Last Layer Empirical Bayes
This work addresses uncertainty quantification in AI, which is crucial for reliable predictions in applications like safety-critical systems, but it is incremental as it builds on existing methods like BNNs and ensembles.
The paper tackled the challenge of quantifying uncertainty in neural network predictions by proposing Last Layer Empirical Bayes (LLEB), which uses a learnable prior as a normalizing flow on the last layer to interpolate between Bayesian neural networks and ensembles. The result shows that LLEB performs on par with existing approaches, indicating empirical Bayes as a promising direction for uncertainty quantification.

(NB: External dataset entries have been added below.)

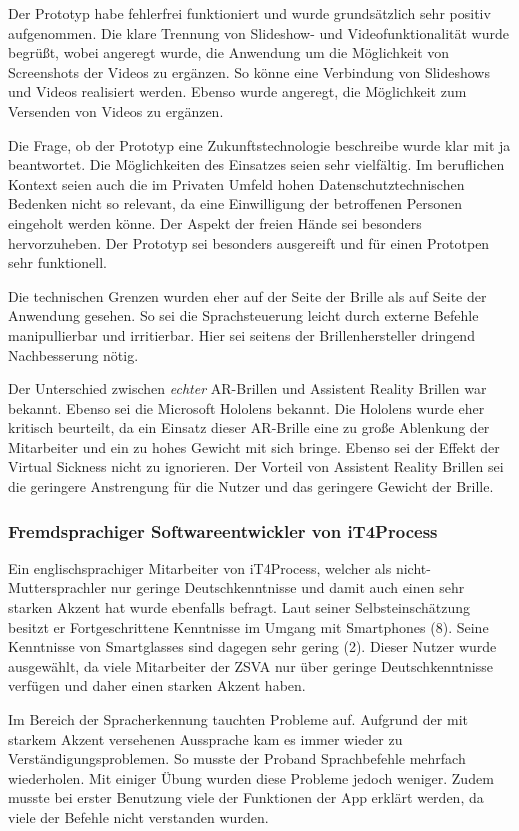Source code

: Der Prototyp habe fehlerfrei funktioniert und wurde grundsätzlich sehr positiv aufgenommen. Die klare Trennung von Slideshow- und Videofunktionalität wurde begrüßt, wobei angeregt wurde, die Anwendung um die Möglichkeit von Screenshots der Videos zu ergänzen. So könne eine Verbindung von Slideshows und Videos realisiert werden. Ebenso wurde angeregt, die Möglichkeit zum Versenden von Videos zu ergänzen.

Die Frage, ob der Prototyp eine Zukunftstechnologie beschreibe wurde klar mit ja beantwortet. Die Möglichkeiten des Einsatzes seien sehr vielfältig. Im beruflichen Kontext seien auch die im Privaten Umfeld hohen Datenschutztechnischen Bedenken nicht so relevant, da eine Einwilligung der betroffenen Personen eingeholt werden könne. Der Aspekt der freien Hände sei besonders hervorzuheben. Der Prototyp sei besonders ausgereift und für einen Prototpen sehr funktionell.

Die technischen Grenzen wurden eher auf der Seite der Brille als auf Seite der Anwendung gesehen. So sei die Sprachsteuerung leicht durch externe Befehle manipullierbar und irritierbar. Hier sei seitens der Brillenhersteller dringend Nachbesserung nötig. 

Der Unterschied zwischen \emph{echter} AR-Brillen und Assistent Reality Brillen war bekannt. Ebenso sei die Microsoft Hololens bekannt. Die Hololens wurde eher kritisch beurteilt, da ein Einsatz dieser AR-Brille eine zu große Ablenkung der Mitarbeiter und ein zu hohes Gewicht mit sich bringe. Ebenso sei der Effekt der Virtual Sickness nicht zu ignorieren. Der Vorteil von Assistent Reality Brillen sei die geringere Anstrengung für die Nutzer und das geringere Gewicht der Brille.
%
%
\subsubsection{Fremdsprachiger Softwareentwickler von iT4Process}
%
Ein englischsprachiger Mitarbeiter von iT4Process, welcher als nicht-Muttersprachler nur geringe Deutschkenntnisse und damit auch einen sehr starken Akzent hat wurde ebenfalls befragt. Laut seiner Selbsteinschätzung besitzt er Fortgeschrittene Kenntnisse im Umgang mit Smartphones (8). Seine Kenntnisse von Smartglasses sind dagegen sehr gering (2). Dieser Nutzer wurde ausgewählt, da viele Mitarbeiter der ZSVA nur über geringe Deutschkenntnisse verfügen und daher einen starken Akzent haben.

Im Bereich der Spracherkennung tauchten Probleme auf. Aufgrund der mit starkem Akzent versehenen Aussprache kam es immer wieder zu Verständigungsproblemen. So musste der Proband Sprachbefehle mehrfach wiederholen. Mit einiger Übung wurden diese Probleme jedoch weniger. Zudem musste bei erster Benutzung viele der Funktionen der App erklärt werden, da viele der Befehle nicht verstanden wurden.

The task of quantifying the inherent uncertainty associated with neural network predictions is a key challenge in artificial intelligence. Bayesian neural networks (BNNs) and deep ensembles are among the most prominent approaches to tackle this task. Both approaches produce predictions by computing an expectation of neural network outputs over some distribution on the corresponding weights; this distribution is given by the posterior in the case of BNNs, and by a mixture of point masses for ensembles. Inspired by recent work showing that the distribution used by ensembles can be understood as a posterior corresponding to a learned data-dependent prior, we propose last layer empirical Bayes (LLEB). LLEB instantiates a learnable prior as a normalizing flow, which is then trained to maximize the evidence lower bound; to retain tractability we use the flow only on the last layer. We show why LLEB is well motivated, and how it interpolates between standard BNNs and ensembles in terms of the strength of the prior that they use. LLEB performs on par with existing approaches, highlighting that empirical Bayes is a promising direction for future research in uncertainty quantification.